Dr. Burton Richter, Director Emeritus, Stanford Linear Accelerator Center; physicist and expert on nuclear energy. Paricipating from Palo Alto, California.

Dr. Brian Tucker, former Supervising Geologist, California Geological Survey; Founder and President, GeoHazards International, nonprofit organization promoting earthquake and tsunami preparedness globally. Participating from Palo Alto, California.

Michael Zielenziger, Former Tokyo Bureau Chief, Knight Ridder Newspapers; Visiting Scholar, University of California, Berkeley; Author, Shutting Out the Sun: How Japan Created Its Own Lost Generation. Participating from Hong Kong.

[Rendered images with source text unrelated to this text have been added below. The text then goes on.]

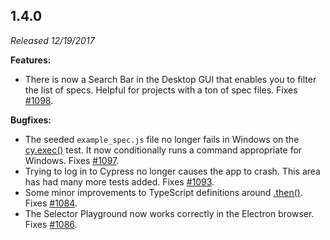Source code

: ## 1.4.0

_Released 12/19/2017_

**Features:**

- There is now a Search Bar in the Desktop GUI that enables you to filter the
  list of specs. Helpful for projects with a ton of spec files. Fixes
  [#1098](https://github.com/cypress-io/cypress/issues/1098).

**Bugfixes:**

- The seeded `example_spec.js` file no longer fails in Windows on the
  [cy.exec()](/api/commands/exec) test. It now conditionally runs a command
  appropriate for Windows. Fixes
  [#1097](https://github.com/cypress-io/cypress/issues/1097).
- Trying to log in to Cypress no longer causes the app to crash. This area has
  had many more tests added. Fixes
  [#1093](https://github.com/cypress-io/cypress/issues/1093).
- Some minor improvements to TypeScript definitions around
  [.then()](/api/commands/then). Fixes
  [#1084](https://github.com/cypress-io/cypress/issues/1084).
- The Selector Playground now works correctly in the Electron browser. Fixes
  [#1086](https://github.com/cypress-io/cypress/issues/1086).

Moderator: Dr. Gloria Duffy, President and CEO, The Commonwealth Club of California

During the program, you can submit written questions and comments for the speakers one of two ways:

• Here on The Commonwealth Club's blog, post a question in the comments section (click on "Comments" right under the Headline at the top of this blog post);
• If you have a Twitter account, tweet your question, and include #cwclub in the tweet.

We will be selecting questions from the Twitter feed and from the blog comments section for our panelists to answer during the program.

Monday, March 21, 2011

Is Tweeting News?

As allied forces begin to expand their involvement in the ever-changing situation in the Middle East, Americans find themselves going to a new source for up-to-the-minute news. Twitter and Facebook have quietly emerged as premiere destinations for information. With the help of social media, citizens have been able to spread news globally. Instantaneous and always on, new media has created an innovative way to stay on top of today’s headlines.

But with rapid-fire news comes a lack of editorial control. The information being received isn’t always the truth and, in some cases, is purely fabricated. So what is more important: information now or well-edited news tomorrow? Will Twitter ever replace CNN? Has society lost the need for the 24-hour news cycle?

The Commonwealth Club will host a lecture to help answer those questions: "News Media vs. Social Media: Can Both Survive?" will look at the evolving state of news in a constantly updated world. Join NBC news anchor Diane Dwyer for a nonpartisan discussion on the fate of the news industry on May 9th.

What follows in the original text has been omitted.